Mira Murati, the former Chief Technology Officer of OpenAI, has announced the first product from her new artificial intelligence startup, Thinking Machines. The product, called Tinker, is designed to make it easier for developers, researchers, and businesses to fine-tune large language models using their own laptops. This marks a notable shift in the accessibility of advanced AI tools, as the process of training or customizing large models has traditionally been limited to those with access to expensive and powerful computing infrastructure.
Murati, who played a central role in scaling OpenAI’s research and product portfolio before leaving the company earlier this year, said the vision behind Thinking Machines is to democratize access to AI. With Tinker, her team aims to give individuals and smaller organizations the ability to adapt models to their own datasets and use cases without relying entirely on cloud providers or advanced data centers. By removing barriers related to cost and hardware, the company hopes to empower a wider base of users to participate in the AI ecosystem.
The product launch comes at a time when fine-tuning large language models has become a critical need across industries. Businesses are increasingly seeking to customize foundational models to reflect their brand tone, domain-specific vocabulary, or regulatory requirements. However, this has often required renting expensive GPU clusters in the cloud, creating both technical and financial hurdles. Thinking Machines is positioning Tinker as a tool that reduces these hurdles by allowing fine-tuning to run on locally available hardware, opening up opportunities for broader adoption.
Industry observers note that Murati’s entry into this segment is significant, given her background and credibility in the field. During her time at OpenAI, she was instrumental in the development and launch of widely used systems like ChatGPT and DALL-E, which helped set the stage for AI’s mainstream adoption. With Thinking Machines, she is pivoting toward a more user-focused approach, placing control and customization in the hands of developers rather than concentrating power within a few large AI labs.
According to early demonstrations of Tinker, the platform allows users to input their own datasets and apply lightweight fine-tuning methods that do not require excessive processing power. While full-scale training of massive models is still out of reach for individual machines, the tool relies on techniques like parameter-efficient fine-tuning and quantization to enable effective adjustments. This means companies can adapt models for specialized purposes, such as creating legal assistants trained on case law, healthcare bots aligned with medical guidelines, or retail systems attuned to customer data, all while retaining control of sensitive information.

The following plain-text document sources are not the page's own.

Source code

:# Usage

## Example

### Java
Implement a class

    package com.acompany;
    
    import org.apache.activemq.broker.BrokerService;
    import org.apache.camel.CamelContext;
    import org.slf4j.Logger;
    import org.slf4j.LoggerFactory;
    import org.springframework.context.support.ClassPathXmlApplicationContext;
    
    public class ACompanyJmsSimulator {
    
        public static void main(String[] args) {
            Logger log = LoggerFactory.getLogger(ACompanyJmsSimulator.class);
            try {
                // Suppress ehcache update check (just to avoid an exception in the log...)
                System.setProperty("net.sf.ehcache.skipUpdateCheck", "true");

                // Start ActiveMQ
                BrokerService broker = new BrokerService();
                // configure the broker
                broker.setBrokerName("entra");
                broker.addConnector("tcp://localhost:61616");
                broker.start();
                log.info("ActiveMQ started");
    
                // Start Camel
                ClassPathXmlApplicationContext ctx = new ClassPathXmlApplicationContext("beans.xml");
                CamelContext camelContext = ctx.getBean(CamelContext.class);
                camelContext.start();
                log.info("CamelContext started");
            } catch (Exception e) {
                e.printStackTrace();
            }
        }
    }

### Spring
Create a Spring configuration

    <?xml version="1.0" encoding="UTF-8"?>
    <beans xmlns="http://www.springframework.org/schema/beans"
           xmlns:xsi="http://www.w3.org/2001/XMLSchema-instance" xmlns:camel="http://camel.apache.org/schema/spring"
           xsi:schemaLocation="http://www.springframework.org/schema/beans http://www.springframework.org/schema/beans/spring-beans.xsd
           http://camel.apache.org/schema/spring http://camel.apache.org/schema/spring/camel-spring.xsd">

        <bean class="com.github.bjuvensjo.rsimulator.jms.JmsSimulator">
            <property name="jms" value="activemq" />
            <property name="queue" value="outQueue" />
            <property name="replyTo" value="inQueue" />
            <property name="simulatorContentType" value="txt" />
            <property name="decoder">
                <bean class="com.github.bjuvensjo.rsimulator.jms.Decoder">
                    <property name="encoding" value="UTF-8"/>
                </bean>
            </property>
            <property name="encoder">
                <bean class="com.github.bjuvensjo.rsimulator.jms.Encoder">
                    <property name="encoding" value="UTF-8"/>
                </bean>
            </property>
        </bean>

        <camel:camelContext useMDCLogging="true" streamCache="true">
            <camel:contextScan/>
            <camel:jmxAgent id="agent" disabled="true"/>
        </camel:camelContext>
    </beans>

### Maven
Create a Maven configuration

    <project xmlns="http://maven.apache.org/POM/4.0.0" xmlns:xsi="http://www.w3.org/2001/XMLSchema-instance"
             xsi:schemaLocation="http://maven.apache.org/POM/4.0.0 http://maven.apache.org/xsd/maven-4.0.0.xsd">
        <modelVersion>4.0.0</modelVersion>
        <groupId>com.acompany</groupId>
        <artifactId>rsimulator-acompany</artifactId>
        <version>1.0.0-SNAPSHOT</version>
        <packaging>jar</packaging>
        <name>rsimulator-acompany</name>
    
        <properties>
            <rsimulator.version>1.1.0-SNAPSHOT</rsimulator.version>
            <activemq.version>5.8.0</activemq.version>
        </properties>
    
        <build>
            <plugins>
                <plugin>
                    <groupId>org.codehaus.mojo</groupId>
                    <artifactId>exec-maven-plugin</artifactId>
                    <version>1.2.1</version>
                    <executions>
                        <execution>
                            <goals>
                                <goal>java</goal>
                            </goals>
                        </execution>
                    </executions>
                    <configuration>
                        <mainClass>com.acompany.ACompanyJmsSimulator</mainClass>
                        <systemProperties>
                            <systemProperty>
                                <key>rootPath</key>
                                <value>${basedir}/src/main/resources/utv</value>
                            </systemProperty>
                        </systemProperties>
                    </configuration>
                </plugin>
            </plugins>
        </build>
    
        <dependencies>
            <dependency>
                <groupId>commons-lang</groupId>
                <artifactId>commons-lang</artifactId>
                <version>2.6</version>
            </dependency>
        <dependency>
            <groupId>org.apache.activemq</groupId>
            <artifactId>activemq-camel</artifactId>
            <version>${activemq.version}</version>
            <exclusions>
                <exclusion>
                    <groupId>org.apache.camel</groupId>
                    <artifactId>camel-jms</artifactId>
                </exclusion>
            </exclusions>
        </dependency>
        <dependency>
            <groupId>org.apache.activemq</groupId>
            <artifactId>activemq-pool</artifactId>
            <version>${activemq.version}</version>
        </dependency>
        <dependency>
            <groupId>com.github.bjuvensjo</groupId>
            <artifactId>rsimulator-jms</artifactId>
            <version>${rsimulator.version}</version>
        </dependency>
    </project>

Murati highlighted privacy as one of the drivers behind the product design. In an era where businesses and governments are becoming increasingly cautious about data sharing, Tinker offers a way for organizations to fine-tune models locally, without exposing proprietary or sensitive datasets to third-party servers. This aligns with a broader trend in the AI industry toward more decentralized and privacy-conscious workflows.
Reactions to the launch have been largely positive, with experts pointing out that a tool like Tinker could help bridge the gap between cutting-edge AI research and practical, everyday applications. Startups and smaller firms, in particular, stand to benefit from being able to fine-tune models without the steep overhead that has historically accompanied such work.
However, challenges remain. Running AI training on personal laptops will inevitably come with limitations in scale and performance. Tinker is unlikely to replace large-scale cloud operations for enterprise-level model development. Instead, its value proposition lies in enabling lightweight customization and experimentation, which can then be scaled up as needed. This positions the product as an entry point rather than a replacement for cloud-based solutions.
The launch also highlights the increasingly competitive landscape of AI tooling. With giants like Microsoft, Google, and Amazon continuing to integrate customization options into their platforms, Thinking Machines is carving a niche by focusing on accessibility and simplicity. Murati’s leadership and track record provide an additional boost, lending credibility to a startup that is likely to attract attention from both developers and investors.
As businesses worldwide grapple with how to make AI systems align more closely with their goals, the importance of accessible fine-tuning tools will continue to grow. By allowing these processes to happen on devices as common as laptops, Thinking Machines is signaling a future where the power to shape AI is distributed more widely.
For Murati, Tinker represents more than just a product launch. It is also a statement about the future of AI innovation — one where personalization, accessibility, and user control play central roles. If the product succeeds in lowering the barriers to entry, it could spark a wave of new applications and creative uses of AI across industries that have so far been hesitant to adopt it.
The debut of Tinker underscores the shift toward making AI less of a black box and more of a tool that organizations can directly shape to their needs. In doing so, Murati and her team at Thinking Machines are pushing the industry in a direction where the ability to fine-tune models is no longer a privilege reserved for large technology companies but an accessible capability for anyone with a dataset and a laptop.